§ **What to work on**
The records below are to be reproduced exactly, with every picture left out.

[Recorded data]
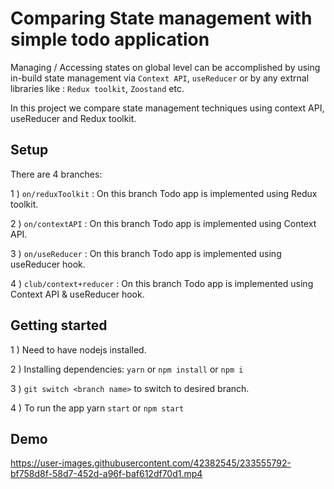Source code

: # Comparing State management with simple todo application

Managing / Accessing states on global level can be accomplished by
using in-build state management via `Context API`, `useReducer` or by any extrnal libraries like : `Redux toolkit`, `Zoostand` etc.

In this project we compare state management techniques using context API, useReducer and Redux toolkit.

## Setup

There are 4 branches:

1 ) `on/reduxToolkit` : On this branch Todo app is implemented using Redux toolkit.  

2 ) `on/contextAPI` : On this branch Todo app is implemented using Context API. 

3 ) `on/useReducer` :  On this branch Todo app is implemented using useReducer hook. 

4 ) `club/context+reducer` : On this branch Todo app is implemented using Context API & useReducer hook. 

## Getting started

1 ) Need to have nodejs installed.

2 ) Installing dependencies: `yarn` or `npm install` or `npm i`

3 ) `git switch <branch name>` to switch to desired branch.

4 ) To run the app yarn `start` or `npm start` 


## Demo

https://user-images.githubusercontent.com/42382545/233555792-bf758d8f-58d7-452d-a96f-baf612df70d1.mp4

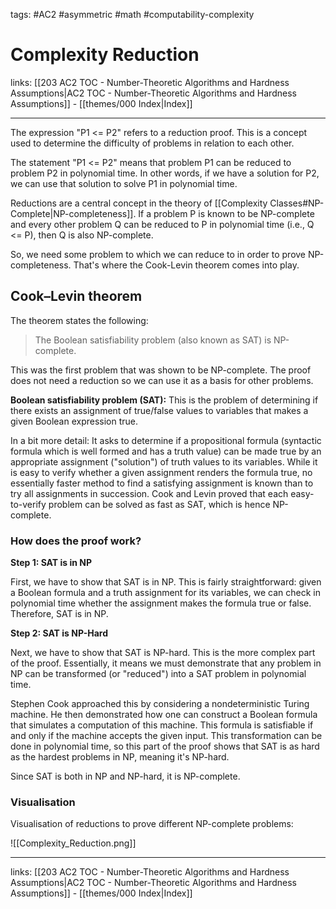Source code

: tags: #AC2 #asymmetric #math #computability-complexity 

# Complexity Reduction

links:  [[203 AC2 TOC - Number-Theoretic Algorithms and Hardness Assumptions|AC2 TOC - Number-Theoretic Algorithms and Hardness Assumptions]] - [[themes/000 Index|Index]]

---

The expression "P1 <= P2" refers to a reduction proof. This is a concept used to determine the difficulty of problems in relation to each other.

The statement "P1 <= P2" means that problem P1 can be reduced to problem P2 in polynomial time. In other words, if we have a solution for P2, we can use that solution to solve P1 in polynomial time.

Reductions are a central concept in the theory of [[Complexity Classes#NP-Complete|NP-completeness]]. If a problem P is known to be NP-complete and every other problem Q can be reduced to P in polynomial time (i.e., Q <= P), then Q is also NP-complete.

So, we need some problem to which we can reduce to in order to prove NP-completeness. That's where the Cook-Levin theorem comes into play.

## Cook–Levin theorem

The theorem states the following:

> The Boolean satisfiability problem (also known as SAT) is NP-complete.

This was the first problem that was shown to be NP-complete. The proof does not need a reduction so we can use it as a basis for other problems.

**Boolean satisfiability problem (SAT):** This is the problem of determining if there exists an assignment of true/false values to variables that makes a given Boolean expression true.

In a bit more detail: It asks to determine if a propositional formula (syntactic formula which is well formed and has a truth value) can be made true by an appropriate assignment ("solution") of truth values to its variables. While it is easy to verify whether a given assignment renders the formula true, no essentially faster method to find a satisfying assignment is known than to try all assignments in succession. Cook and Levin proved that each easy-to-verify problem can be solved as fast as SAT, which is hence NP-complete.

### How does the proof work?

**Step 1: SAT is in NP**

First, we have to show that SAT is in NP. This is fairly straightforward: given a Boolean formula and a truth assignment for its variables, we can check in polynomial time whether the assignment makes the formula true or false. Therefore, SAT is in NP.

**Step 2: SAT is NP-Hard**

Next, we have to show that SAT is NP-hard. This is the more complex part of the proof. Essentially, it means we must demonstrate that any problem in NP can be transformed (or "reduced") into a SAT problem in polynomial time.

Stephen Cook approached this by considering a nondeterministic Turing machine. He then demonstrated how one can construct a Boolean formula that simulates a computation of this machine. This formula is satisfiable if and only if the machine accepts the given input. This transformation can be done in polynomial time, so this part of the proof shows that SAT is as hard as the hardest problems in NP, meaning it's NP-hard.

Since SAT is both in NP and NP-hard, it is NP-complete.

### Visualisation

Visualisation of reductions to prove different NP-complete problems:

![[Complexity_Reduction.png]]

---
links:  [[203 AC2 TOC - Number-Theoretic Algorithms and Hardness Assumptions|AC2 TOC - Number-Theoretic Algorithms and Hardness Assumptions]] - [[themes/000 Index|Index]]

§ **Reply**
Source code

: # Comparing State management with simple todo application

Managing / Accessing states on global level can be accomplished by
using in-build state management via `Context API`, `useReducer` or by any extrnal libraries like : `Redux toolkit`, `Zoostand` etc.

In this project we compare state management techniques using context API, useReducer and Redux toolkit.

## Setup

There are 4 branches:

1 ) `on/reduxToolkit` : On this branch Todo app is implemented using Redux toolkit.  

2 ) `on/contextAPI` : On this branch Todo app is implemented using Context API. 

3 ) `on/useReducer` :  On this branch Todo app is implemented using useReducer hook. 

4 ) `club/context+reducer` : On this branch Todo app is implemented using Context API & useReducer hook. 

## Getting started

1 ) Need to have nodejs installed.

2 ) Installing dependencies: `yarn` or `npm install` or `npm i`

3 ) `git switch <branch name>` to switch to desired branch.

4 ) To run the app yarn `start` or `npm start` 


## Demo

https://user-images.githubusercontent.com/42382545/233555792-bf758d8f-58d7-452d-a96f-baf612df70d1.mp4

Source code

: tags: #AC2 #asymmetric #math #computability-complexity 

# Complexity Reduction

links:  [[203 AC2 TOC - Number-Theoretic Algorithms and Hardness Assumptions|AC2 TOC - Number-Theoretic Algorithms and Hardness Assumptions]] - [[themes/000 Index|Index]]

---

The expression "P1 <= P2" refers to a reduction proof. This is a concept used to determine the difficulty of problems in relation to each other.

The statement "P1 <= P2" means that problem P1 can be reduced to problem P2 in polynomial time. In other words, if we have a solution for P2, we can use that solution to solve P1 in polynomial time.

Reductions are a central concept in the theory of [[Complexity Classes#NP-Complete|NP-completeness]]. If a problem P is known to be NP-complete and every other problem Q can be reduced to P in polynomial time (i.e., Q <= P), then Q is also NP-complete.

So, we need some problem to which we can reduce to in order to prove NP-completeness. That's where the Cook-Levin theorem comes into play.

## Cook–Levin theorem

The theorem states the following:

> The Boolean satisfiability problem (also known as SAT) is NP-complete.

This was the first problem that was shown to be NP-complete. The proof does not need a reduction so we can use it as a basis for other problems.

**Boolean satisfiability problem (SAT):** This is the problem of determining if there exists an assignment of true/false values to variables that makes a given Boolean expression true.

In a bit more detail: It asks to determine if a propositional formula (syntactic formula which is well formed and has a truth value) can be made true by an appropriate assignment ("solution") of truth values to its variables. While it is easy to verify whether a given assignment renders the formula true, no essentially faster method to find a satisfying assignment is known than to try all assignments in succession. Cook and Levin proved that each easy-to-verify problem can be solved as fast as SAT, which is hence NP-complete.

### How does the proof work?

**Step 1: SAT is in NP**

First, we have to show that SAT is in NP. This is fairly straightforward: given a Boolean formula and a truth assignment for its variables, we can check in polynomial time whether the assignment makes the formula true or false. Therefore, SAT is in NP.

**Step 2: SAT is NP-Hard**

Next, we have to show that SAT is NP-hard. This is the more complex part of the proof. Essentially, it means we must demonstrate that any problem in NP can be transformed (or "reduced") into a SAT problem in polynomial time.

Stephen Cook approached this by considering a nondeterministic Turing machine. He then demonstrated how one can construct a Boolean formula that simulates a computation of this machine. This formula is satisfiable if and only if the machine accepts the given input. This transformation can be done in polynomial time, so this part of the proof shows that SAT is as hard as the hardest problems in NP, meaning it's NP-hard.

Since SAT is both in NP and NP-hard, it is NP-complete.

### Visualisation

Visualisation of reductions to prove different NP-complete problems:

![[Complexity_Reduction.png]]

---
links:  [[203 AC2 TOC - Number-Theoretic Algorithms and Hardness Assumptions|AC2 TOC - Number-Theoretic Algorithms and Hardness Assumptions]] - [[themes/000 Index|Index]]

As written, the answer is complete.